Cet article est reproduit avec l'aimable autorisation du Dr. J.C. Deslandes et de la revue urgences pratiques.
La mode des « Nouveaux Animaux de Compagnie » ou « NAC » est en plein développement. Si la grande majorité des espèces animales originales élevées par des particuliers représente peu de risque pour leur propriétaire (rongeurs exotiques, tortues et poissons tropicaux...), quelques passionnés constituent des collections de spécimens parfois dangereux (grands félins, ours, crocodiles...).
Parmi les NAC importés sur notre territoire, les espèces venimeuses sont très recherchées par les amateurs de sensations fortes. La présence de ces animaux toxiques est à l'origine d'accidents avec inoculation de venin responsable de tableaux cliniques mal connus en France métropolitaine. Chaque année, le nombre d'envenimations par animaux exotiques semble croître : les premières observations françaises datent du début des années 80 (1) avec, à l'époque, un ou deux cas par an. Depuis, l'équipe médicale du Centre Antipoison de Marseille (CAPM) est consultée régulièrement pour aider à la prise en charge de patients envenimés par leur animal de compagnie favori. Ainsi, en 1997, sept observations avaient été collectées par le CAPM (2), ce qui paraissait beaucoup. Les auteurs présentent les 12 observations d'envenimation par animaux exotiques colligées au cours de l'année 1999. Ces cas cliniques permettent de plus de souligner les problèmes médicaux que peut entraîner cette mode des « NAC » venimeux.

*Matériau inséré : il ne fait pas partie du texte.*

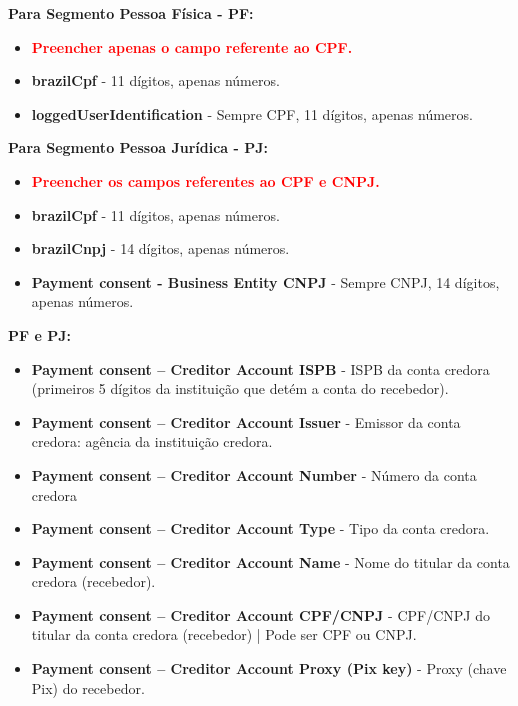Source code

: \textbf{Para Segmento Pessoa Física - PF:}

\begin{itemize}
    \item \textbf{\textcolor{red}{Preencher apenas o campo referente ao CPF.}}
    \item \textbf{\textcolor{red!80}{brazilCpf}} - 11 dígitos, apenas números.
    \item \textbf{\textcolor{red!80}{loggedUserIdentification}} - Sempre CPF, 11 dígitos, apenas números.
\end{itemize}

\textbf{Para Segmento Pessoa Jurídica - PJ:}
\begin{itemize}
    \item \textbf{\textcolor{red}{Preencher os campos referentes ao CPF e CNPJ.}}
    \item \textbf{\textcolor{red!80}{brazilCpf}} - 11 dígitos, apenas números.
    \item \textbf{\textcolor{red!80}{brazilCnpj}} - 14 dígitos, apenas números.
    \item \textbf{\textcolor{red!80}{Payment consent - Business Entity CNPJ}} - Sempre CNPJ, 14 dígitos, apenas números.
\end{itemize}

\textbf{PF e PJ:}
\begin{itemize}
    \item \textbf{\textcolor{red!80}{Payment consent – Creditor Account ISPB}} - ISPB da conta credora (primeiros 5 dígitos da instituição que detém a conta do recebedor).
    \item \textbf{\textcolor{red!80}{Payment consent – Creditor Account Issuer}} - Emissor da conta credora: agência da instituição credora.
    \item \textbf{\textcolor{red!80}{Payment consent – Creditor Account Number}} - Número da conta credora
    \item \textbf{\textcolor{red!80}{Payment consent – Creditor Account Type}} - Tipo da conta credora.
    \item \textbf{\textcolor{red!80}{Payment consent – Creditor Account Name}} - Nome do titular da conta credora (recebedor).
    \item \textbf{\textcolor{red!80}{Payment consent – Creditor Account CPF/CNPJ}} - CPF/CNPJ do titular da conta credora (recebedor) | Pode ser CPF ou CNPJ.
    \item \textbf{\textcolor{red!80}{Payment consent – Creditor Account Proxy (Pix key)}} - Proxy (chave Pix) do recebedor.
\end{itemize}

Comme nous pouvons le constater dans le tableau n° 1, les animaux venimeux maintenus au domicile de particuliers peuvent être de tout type : serpents, poissons, araignées ou invertébrés marins. Ces espèces des plus variées possèdent des venins très différents et sont donc responsables de tableaux cliniques souvent mal connus des praticiens français.
Les espèces de poissons exotiques venimeuses sont nombreuses et sont souvent recherchées des aquariophiles pour leur beauté. C'est notamment le cas des rascasses volantes du genre Pterois responsables de piqûres très douloureuses. Fort heureusement, les poissons tropicaux maintenus en aquarium semblent être moins toxiques que leur congénères sauvages, car l'on n'a jamais observé en Europe de signes généraux décrits dans les îles de l'Indo-Pacifique (problème de carences alimentaires en captivité '). De façon générale, l'activité du venin de poissons osseux est très largement réduite lorsque l'on réalise le plus rapidement possible un « choc thermique » local : il faut approcher du point de piqûre une source de chaleur durant 1 à 2 minutes (sèche-cheveux ou cigarette), et cela bien sûr sans jamais brûler la peau. L'application par la suite d'un glaçon dans un linge provoque une brutale variation de température dont l'action antalgique est immédiate. Toute persistance des signes ou tout symptôme d'infection doit motiver une prise en charge médicale pour prescription de traitements symptomatiques (3).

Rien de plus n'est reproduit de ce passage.